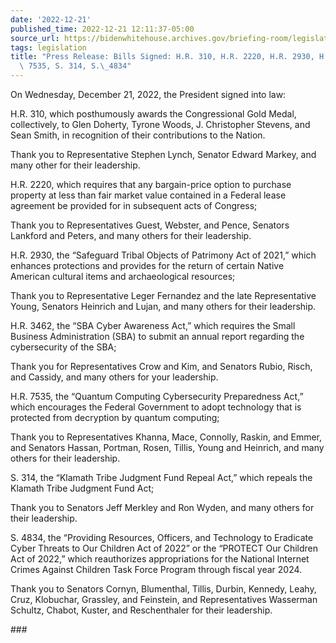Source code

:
 ```yaml
---
date: '2022-12-21'
published_time: 2022-12-21 12:11:37-05:00
source_url: https://bidenwhitehouse.archives.gov/briefing-room/legislation/2022/12/21/press-release-bills-signed-h-r-310-h-r-2220-h-r-2930-h-r-3462-h-r-7535-s-314-s-4834/
tags: legislation
title: "Press Release: Bills Signed: H.R. 310, H.R. 2220, H.R. 2930, H.R. 3462, H.R.\
  \ 7535, S. 314, S.\_4834"
---
```

 
On Wednesday, December 21, 2022, the President signed into law:

H.R. 310, which posthumously awards the Congressional Gold Medal,
collectively, to Glen Doherty, Tyrone Woods, J. Christopher Stevens, and
Sean Smith, in recognition of their contributions to the Nation.  
  
Thank you to Representative Stephen Lynch, Senator Edward Markey, and
many other for their leadership.

H.R. 2220, which requires that any bargain-price option to purchase
property at less than fair market value contained in a Federal lease
agreement be provided for in subsequent acts of Congress;  
  
Thank you to Representatives Guest, Webster, and Pence, Senators
Lankford and Peters, and many others for their leadership.

H.R. 2930, the “Safeguard Tribal Objects of Patrimony Act of 2021,”
which enhances protections and provides for the return of certain Native
American cultural items and archaeological resources;  
  
Thank you to Representative Leger Fernandez and the late Representative
Young, Senators Heinrich and Lujan, and many others for their
leadership.

H.R. 3462, the “SBA Cyber Awareness Act,” which requires the Small
Business Administration (SBA) to submit an annual report regarding the
cybersecurity of the SBA;  
  
Thank you for Representatives Crow and Kim, and Senators Rubio, Risch,
and Cassidy, and many others for your leadership.

H.R. 7535, the “Quantum Computing Cybersecurity Preparedness Act,” which
encourages the Federal Government to adopt technology that is protected
from decryption by quantum computing;  
  
Thank you to Representatives Khanna, Mace, Connolly, Raskin, and Emmer,
and Senators Hassan, Portman, Rosen, Tillis, Young and Heinrich, and
many others for their leadership.

S. 314, the “Klamath Tribe Judgment Fund Repeal Act,” which repeals the
Klamath Tribe Judgment Fund Act;

Thank you to Senators Jeff Merkley and Ron Wyden, and many others for
their leadership.

S. 4834, the “Providing Resources, Officers, and Technology to Eradicate
Cyber Threats to Our Children Act of 2022” or the “PROTECT Our Children
Act of 2022,” which reauthorizes appropriations for the National
Internet Crimes Against Children Task Force Program through fiscal year
2024.  
  
Thank you to Senators Cornyn, Blumenthal, Tillis, Durbin, Kennedy,
Leahy, Cruz, Klobuchar, Grassley, and Feinstein, and Representatives
Wasserman Schultz, Chabot, Kuster, and Reschenthaler for their
leadership.

\###
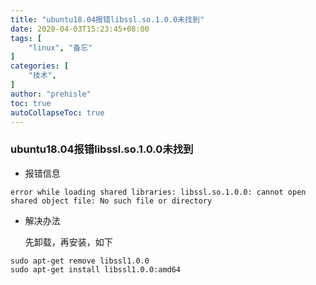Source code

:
 ```yaml
---
title: "ubuntu18.04报错libssl.so.1.0.0未找到"
date: 2020-04-03T15:23:45+08:00
tags: [
    "linux", "备忘"
]
categories: [
    "技术",
]
author: "prehisle"
toc: true
autoCollapseToc: true
---
```




### ubuntu18.04报错libssl.so.1.0.0未找到

* 报错信息

```
error while loading shared libraries: libssl.so.1.0.0: cannot open shared object file: No such file or directory
```

* 解决办法

  先卸载，再安装，如下

```
sudo apt-get remove libssl1.0.0
sudo apt-get install libssl1.0.0:amd64  
```

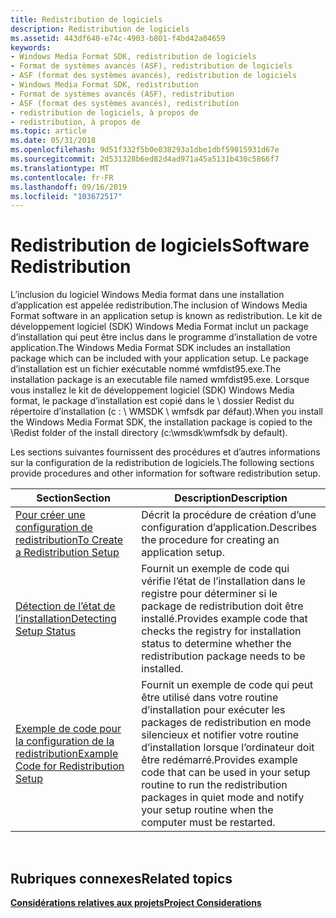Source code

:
 ```yaml
---
title: Redistribution de logiciels
description: Redistribution de logiciels
ms.assetid: 443df640-e74c-4903-b801-f4bd42a04659
keywords:
- Windows Media Format SDK, redistribution de logiciels
- Format de systèmes avancés (ASF), redistribution de logiciels
- ASF (format des systèmes avancés), redistribution de logiciels
- Windows Media Format SDK, redistribution
- Format de systèmes avancés (ASF), redistribution
- ASF (format des systèmes avancés), redistribution
- redistribution de logiciels, à propos de
- redistribution, à propos de
ms.topic: article
ms.date: 05/31/2018
ms.openlocfilehash: 9d51f332f5b0e038293a1dbe1dbf59015931d67e
ms.sourcegitcommit: 2d531328b6ed82d4ad971a45a5131b430c5866f7
ms.translationtype: MT
ms.contentlocale: fr-FR
ms.lasthandoff: 09/16/2019
ms.locfileid: "103672517"
---
```

# <a name="software-redistribution"></a><span data-ttu-id="3fbd1-111">Redistribution de logiciels</span><span class="sxs-lookup"><span data-stu-id="3fbd1-111">Software Redistribution</span></span>

<span data-ttu-id="3fbd1-112">L’inclusion du logiciel Windows Media format dans une installation d’application est appelée redistribution.</span><span class="sxs-lookup"><span data-stu-id="3fbd1-112">The inclusion of Windows Media Format software in an application setup is known as redistribution.</span></span> <span data-ttu-id="3fbd1-113">Le kit de développement logiciel (SDK) Windows Media Format inclut un package d’installation qui peut être inclus dans le programme d’installation de votre application.</span><span class="sxs-lookup"><span data-stu-id="3fbd1-113">The Windows Media Format SDK includes an installation package which can be included with your application setup.</span></span> <span data-ttu-id="3fbd1-114">Le package d’installation est un fichier exécutable nommé wmfdist95.exe.</span><span class="sxs-lookup"><span data-stu-id="3fbd1-114">The installation package is an executable file named wmfdist95.exe.</span></span> <span data-ttu-id="3fbd1-115">Lorsque vous installez le kit de développement logiciel (SDK) Windows Media format, le package d’installation est copié dans le \\ dossier Redist du répertoire d’installation (c : \\ WMSDK \\ wmfsdk par défaut).</span><span class="sxs-lookup"><span data-stu-id="3fbd1-115">When you install the Windows Media Format SDK, the installation package is copied to the \\Redist folder of the install directory (c:\\wmsdk\\wmfsdk by default).</span></span>

<span data-ttu-id="3fbd1-116">Les sections suivantes fournissent des procédures et d’autres informations sur la configuration de la redistribution de logiciels.</span><span class="sxs-lookup"><span data-stu-id="3fbd1-116">The following sections provide procedures and other information for software redistribution setup.</span></span>



| <span data-ttu-id="3fbd1-117">Section</span><span class="sxs-lookup"><span data-stu-id="3fbd1-117">Section</span></span>                                                                            | <span data-ttu-id="3fbd1-118">Description</span><span class="sxs-lookup"><span data-stu-id="3fbd1-118">Description</span></span>                                                                                                                                                                      |
|------------------------------------------------------------------------------------|----------------------------------------------------------------------------------------------------------------------------------------------------------------------------------|
| [<span data-ttu-id="3fbd1-119">Pour créer une configuration de redistribution</span><span class="sxs-lookup"><span data-stu-id="3fbd1-119">To Create a Redistribution Setup</span></span>](to-create-a-redistribution-setup.md)           | <span data-ttu-id="3fbd1-120">Décrit la procédure de création d’une configuration d’application.</span><span class="sxs-lookup"><span data-stu-id="3fbd1-120">Describes the procedure for creating an application setup.</span></span>                                                                                                                       |
| [<span data-ttu-id="3fbd1-121">Détection de l’état de l’installation</span><span class="sxs-lookup"><span data-stu-id="3fbd1-121">Detecting Setup Status</span></span>](detecting-setup-status.md)                               | <span data-ttu-id="3fbd1-122">Fournit un exemple de code qui vérifie l’état de l’installation dans le registre pour déterminer si le package de redistribution doit être installé.</span><span class="sxs-lookup"><span data-stu-id="3fbd1-122">Provides example code that checks the registry for installation status to determine whether the redistribution package needs to be installed.</span></span>                                    |
| [<span data-ttu-id="3fbd1-123">Exemple de code pour la configuration de la redistribution</span><span class="sxs-lookup"><span data-stu-id="3fbd1-123">Example Code for Redistribution Setup</span></span>](example-code-for-redistribution-setup.md) | <span data-ttu-id="3fbd1-124">Fournit un exemple de code qui peut être utilisé dans votre routine d’installation pour exécuter les packages de redistribution en mode silencieux et notifier votre routine d’installation lorsque l’ordinateur doit être redémarré.</span><span class="sxs-lookup"><span data-stu-id="3fbd1-124">Provides example code that can be used in your setup routine to run the redistribution packages in quiet mode and notify your setup routine when the computer must be restarted.</span></span> |



 

## <a name="related-topics"></a><span data-ttu-id="3fbd1-125">Rubriques connexes</span><span class="sxs-lookup"><span data-stu-id="3fbd1-125">Related topics</span></span>

<dl> <dt>

[<span data-ttu-id="3fbd1-126">**Considérations relatives aux projets**</span><span class="sxs-lookup"><span data-stu-id="3fbd1-126">**Project Considerations**</span></span>](project-considerations.md)
</dt> </dl>

 

 




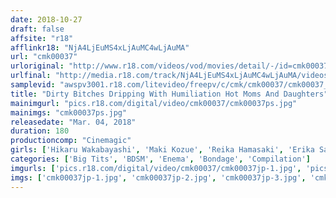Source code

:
 ```yaml
---
date: 2018-10-27
draft: false
affsite: "r18"
afflinkr18: "NjA4LjEuMS4xLjAuMC4wLjAuMA"
url: "cmk00037"
urloriginal: "http://www.r18.com/videos/vod/movies/detail/-/id=cmk00037"
urlfinal: "http://media.r18.com/track/NjA4LjEuMS4xLjAuMC4wLjAuMA/videos/vod/movies/detail/-/id=cmk00037"
samplevid: "awspv3001.r18.com/litevideo/freepv/c/cmk/cmk00037/cmk00037_dmb_w.mp4"
title: "Dirty Bitches Dripping With Humiliation Hot Moms And Daughters"
mainimgurl: "pics.r18.com/digital/video/cmk00037/cmk00037ps.jpg"
mainimgs: "cmk00037ps.jpg"
releasedate: "Mar. 04, 2018"
duration: 180
productioncomp: "Cinemagic"
girls: ['Hikaru Wakabayashi', 'Maki Kozue', 'Reika Hamasaki', 'Erika Sakagami', 'Asako Shimura', 'Mimi Yumeno', 'Hitomi Enjoji', 'Eri Hoshikawa', 'Akina Yoshino', 'Sakiko Mihara']
categories: ['Big Tits', 'BDSM', 'Enema', 'Bondage', 'Compilation']
imgurls: ['pics.r18.com/digital/video/cmk00037/cmk00037jp-1.jpg', 'pics.r18.com/digital/video/cmk00037/cmk00037jp-2.jpg', 'pics.r18.com/digital/video/cmk00037/cmk00037jp-3.jpg', 'pics.r18.com/digital/video/cmk00037/cmk00037jp-4.jpg', 'pics.r18.com/digital/video/cmk00037/cmk00037jp-5.jpg', 'pics.r18.com/digital/video/cmk00037/cmk00037jp-6.jpg', 'pics.r18.com/digital/video/cmk00037/cmk00037jp-7.jpg', 'pics.r18.com/digital/video/cmk00037/cmk00037jp-8.jpg', 'pics.r18.com/digital/video/cmk00037/cmk00037jp-9.jpg', 'pics.r18.com/digital/video/cmk00037/cmk00037jp-10.jpg', 'pics.r18.com/digital/video/cmk00037/cmk00037jp-11.jpg', 'pics.r18.com/digital/video/cmk00037/cmk00037jp-12.jpg', 'pics.r18.com/digital/video/cmk00037/cmk00037jp-13.jpg', 'pics.r18.com/digital/video/cmk00037/cmk00037jp-14.jpg', 'pics.r18.com/digital/video/cmk00037/cmk00037jp-15.jpg', 'pics.r18.com/digital/video/cmk00037/cmk00037jp-16.jpg', 'pics.r18.com/digital/video/cmk00037/cmk00037jp-17.jpg', 'pics.r18.com/digital/video/cmk00037/cmk00037jp-18.jpg', 'pics.r18.com/digital/video/cmk00037/cmk00037jp-19.jpg', 'pics.r18.com/digital/video/cmk00037/cmk00037jp-20.jpg']
imgs: ['cmk00037jp-1.jpg', 'cmk00037jp-2.jpg', 'cmk00037jp-3.jpg', 'cmk00037jp-4.jpg', 'cmk00037jp-5.jpg', 'cmk00037jp-6.jpg', 'cmk00037jp-7.jpg', 'cmk00037jp-8.jpg', 'cmk00037jp-9.jpg', 'cmk00037jp-10.jpg', 'cmk00037jp-11.jpg', 'cmk00037jp-12.jpg', 'cmk00037jp-13.jpg', 'cmk00037jp-14.jpg', 'cmk00037jp-15.jpg', 'cmk00037jp-16.jpg', 'cmk00037jp-17.jpg', 'cmk00037jp-18.jpg', 'cmk00037jp-19.jpg', 'cmk00037jp-20.jpg']
---
```

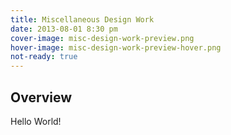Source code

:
 ```yaml
---
title: Miscellaneous Design Work
date: 2013-08-01 8:30 pm
cover-image: misc-design-work-preview.png
hover-image: misc-design-work-preview-hover.png
not-ready: true
---
```

## Overview

Hello World!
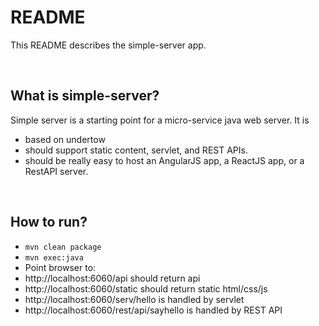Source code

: README
======

This README describes the simple-server app. 

<br />

What is simple-server?
---------------------------------------------------------
Simple server is a starting point for a micro-service java web server. It is 

* based on undertow
* should support static content, servlet, and REST APIs.
* should be really easy to host an AngularJS app, a ReactJS app, or a RestAPI server.


<br />

How to run?
---------------------------------------------------------
* ```mvn clean package```
* ```mvn exec:java```
* Point browser to:
* http://localhost:6060/api   should return api
* http://localhost:6060/static  should return static html/css/js
* http://localhost:6060/serv/hello  is handled by servlet
* http://localhost:6060/rest/api/sayhello is handled by REST API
• • • • •
- [Task brief]: Repeat, without changes, every line from the one that contains "and REST APIs." through the final line of the data.

- [Reply to the exercise]:
* should support static content, servlet, and REST APIs.
* should be really easy to host an AngularJS app, a ReactJS app, or a RestAPI server.


<br />

How to run?
---------------------------------------------------------
* ```mvn clean package```
* ```mvn exec:java```
* Point browser to:
* http://localhost:6060/api   should return api
* http://localhost:6060/static  should return static html/css/js
* http://localhost:6060/serv/hello  is handled by servlet
* http://localhost:6060/rest/api/sayhello is handled by REST API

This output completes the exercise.